What this example demonstrates
- How to load pretrained VITS models from Hugging Face
- How single-speaker and multi-speaker TTS models differ
- How to select a specific speaker ID for multi-speaker synthesis
- How to generate WAV files in just a few lines of Python
Install dependencies
pip install TTS torch torchaudio
For best performance, a GPU is recommended but not required.
Example 1: English female voice (single-speaker VITS)
This model is trained on LJSpeech, a single-speaker English dataset. Because it’s single-speaker, no speaker ID is required.
from TTS.api import TTS
tts_female = TTS("tts_models/en/ljspeech/vits")
text = "Hello, I am an English female voice powered by VITS."
tts_female.tts_to_file(
text=text,
file_path="female.wav"
)
Output:
female.wav
Example 2: English male voice (multi-speaker VITS)
This model is trained on VCTK, a multi-speaker English dataset. You must specify a speaker ID to choose the voice.
from TTS.api import TTS
tts_male = TTS("tts_models/en/vctk/vits")
# Example speaker ID
speaker = "p252"
text = "Hello, I am an English male voice powered by VITS just for testing."
tts_male.tts_to_file(
text=text,
speaker=speaker,
file_path="male.wav"
)
Output:
male.wav
About speaker IDs (VCTK)
The VCTK model includes many speakers, typically labeled:
p225, p226, p227, ... p300
In practice:
- Many male voices fall roughly in the range p225–p272
- Female voices appear throughout the remaining IDs
Exact gender or voice characteristics vary by speaker — experimentation is encouraged.

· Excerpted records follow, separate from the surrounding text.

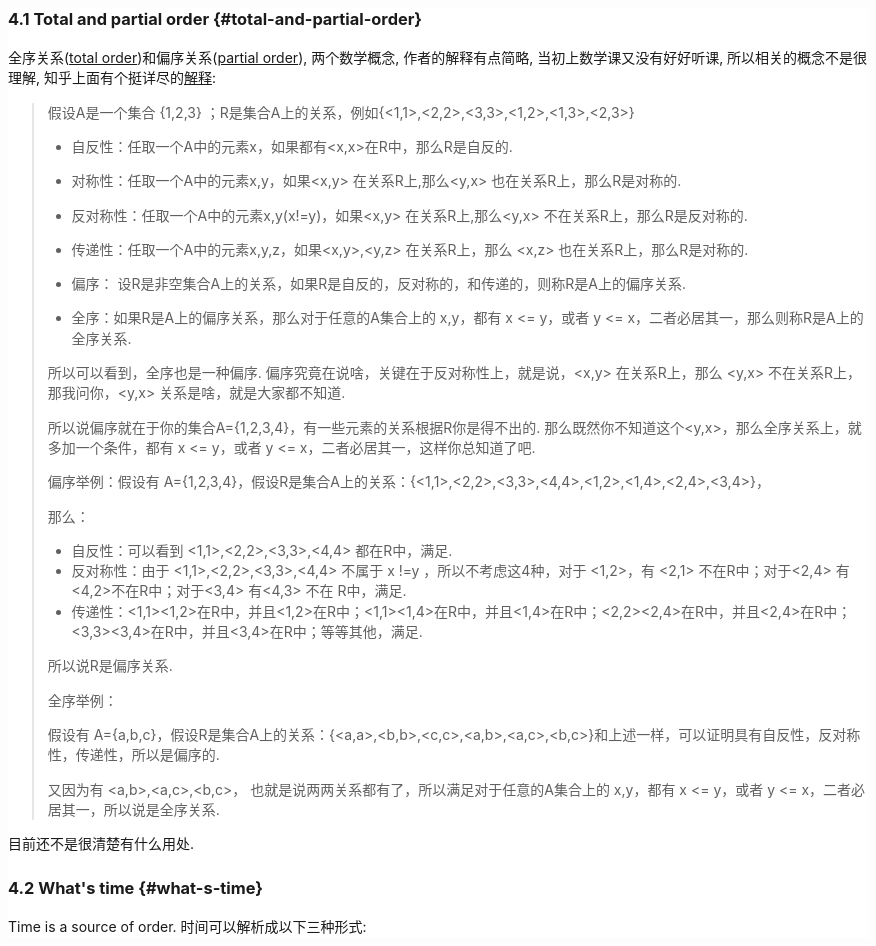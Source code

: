 
### <span class="section-num">4.1</span> Total and partial order {#total-and-partial-order}

全序关系([total order](https://en.wikipedia.org/wiki/Total_order))和偏序关系([partial order](https://en.wikipedia.org/wiki/Partially_ordered_set#Formal_definition)), 两个数学概念, 作者的解释有点简略, 当初上数学课又没有好好听课, 所以相关的概念不是很理解, 知乎上面有个挺详尽的[解释](https://www.zhihu.com/question/36758436/answer/680927456):

> 假设A是一个集合 {1,2,3} ；R是集合A上的关系，例如{&lt;1,1&gt;,&lt;2,2&gt;,&lt;3,3&gt;,&lt;1,2&gt;,&lt;1,3&gt;,&lt;2,3&gt;}
>
> -   自反性：任取一个A中的元素x，如果都有&lt;x,x&gt;在R中，那么R是自反的.
> -   对称性：任取一个A中的元素x,y，如果&lt;x,y&gt; 在关系R上,那么&lt;y,x&gt; 也在关系R上，那么R是对称的.
> -   反对称性：任取一个A中的元素x,y(x!=y)，如果&lt;x,y&gt; 在关系R上,那么&lt;y,x&gt; 不在关系R上，那么R是反对称的.
> -   传递性：任取一个A中的元素x,y,z，如果&lt;x,y&gt;,&lt;y,z&gt; 在关系R上，那么 &lt;x,z&gt; 也在关系R上，那么R是对称的.
>
> -   偏序： 设R是非空集合A上的关系，如果R是自反的，反对称的，和传递的，则称R是A上的偏序关系.
> -   全序：如果R是A上的偏序关系，那么对于任意的A集合上的 x,y，都有 x &lt;= y，或者 y &lt;= x，二者必居其一，那么则称R是A上的全序关系.
>
> 所以可以看到，全序也是一种偏序. 偏序究竟在说啥，关键在于反对称性上，就是说，&lt;x,y&gt; 在关系R上，那么 &lt;y,x&gt; 不在关系R上，那我问你，&lt;y,x&gt; 关系是啥，就是大家都不知道.
>
> 所以说偏序就在于你的集合A={1,2,3,4}，有一些元素的关系根据R你是得不出的. 那么既然你不知道这个&lt;y,x&gt;，那么全序关系上，就多加一个条件，都有 x &lt;= y，或者 y &lt;= x，二者必居其一，这样你总知道了吧.
>
> 偏序举例：假设有 A={1,2,3,4}，假设R是集合A上的关系：{&lt;1,1&gt;,&lt;2,2&gt;,&lt;3,3&gt;,&lt;4,4&gt;,&lt;1,2&gt;,&lt;1,4&gt;,&lt;2,4&gt;,&lt;3,4&gt;}，
>
> 那么：
>
> -   自反性：可以看到 &lt;1,1&gt;,&lt;2,2&gt;,&lt;3,3&gt;,&lt;4,4&gt; 都在R中，满足.
> -   反对称性：由于 &lt;1,1&gt;,&lt;2,2&gt;,&lt;3,3&gt;,&lt;4,4&gt; 不属于 x !=y ，所以不考虑这4种，对于 &lt;1,2&gt;，有 &lt;2,1&gt; 不在R中；对于&lt;2,4&gt; 有&lt;4,2&gt;不在R中；对于&lt;3,4&gt; 有&lt;4,3&gt; 不在 R中，满足.
> -   传递性：&lt;1,1&gt;&lt;1,2&gt;在R中，并且&lt;1,2&gt;在R中；&lt;1,1&gt;&lt;1,4&gt;在R中，并且&lt;1,4&gt;在R中；&lt;2,2&gt;&lt;2,4&gt;在R中，并且&lt;2,4&gt;在R中；&lt;3,3&gt;&lt;3,4&gt;在R中，并且&lt;3,4&gt;在R中；等等其他，满足.
>
> 所以说R是偏序关系.
>
> 全序举例：
>
> 假设有 A={a,b,c}，假设R是集合A上的关系：{&lt;a,a&gt;,&lt;b,b&gt;,&lt;c,c&gt;,&lt;a,b&gt;,&lt;a,c&gt;,&lt;b,c&gt;}和上述一样，可以证明具有自反性，反对称性，传递性，所以是偏序的.
>
> 又因为有 &lt;a,b&gt;,&lt;a,c&gt;,&lt;b,c&gt;， 也就是说两两关系都有了，所以满足对于任意的A集合上的 x,y，都有 x &lt;= y，或者 y &lt;= x，二者必居其一，所以说是全序关系.

目前还不是很清楚有什么用处.


### <span class="section-num">4.2</span> What's time {#what-s-time}

Time is a source of order. 时间可以解析成以下三种形式:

You can list available speakers programmatically:
print(tts_male.speakers)
When to use each model
| Use case | Recommended model |
|---|---|
| Simple English TTS | en/ljspeech/vits |
| Voice variation | en/vctk/vits |
| Speaker selection | en/vctk/vits |
| Prototyping | Both |
Practical tips
Single-speaker models are simpler and more consistent
Multi-speaker models give flexibility but require speaker selection
Audio quality improves with:
- Shorter sentences
- Proper punctuation
- GPU inference (when available)
Limitations
- VITS models are not optimized for real-time synthesis
- Voice emotion and style control are limited
- Speaker identity is fixed by the dataset (no voice cloning)
For voice cloning or multilingual output, consider XTTS v2 instead.
Final thoughts
VITS remains a strong baseline for high-quality, open-source English TTS. With just a few lines of code, you can generate natural-sounding speech and explore different speaker identities.
If you’re building or learning TTS systems, this is an excellent place to start.
Are you using single-speaker TTS for consistency, or multi-speaker models for flexibility?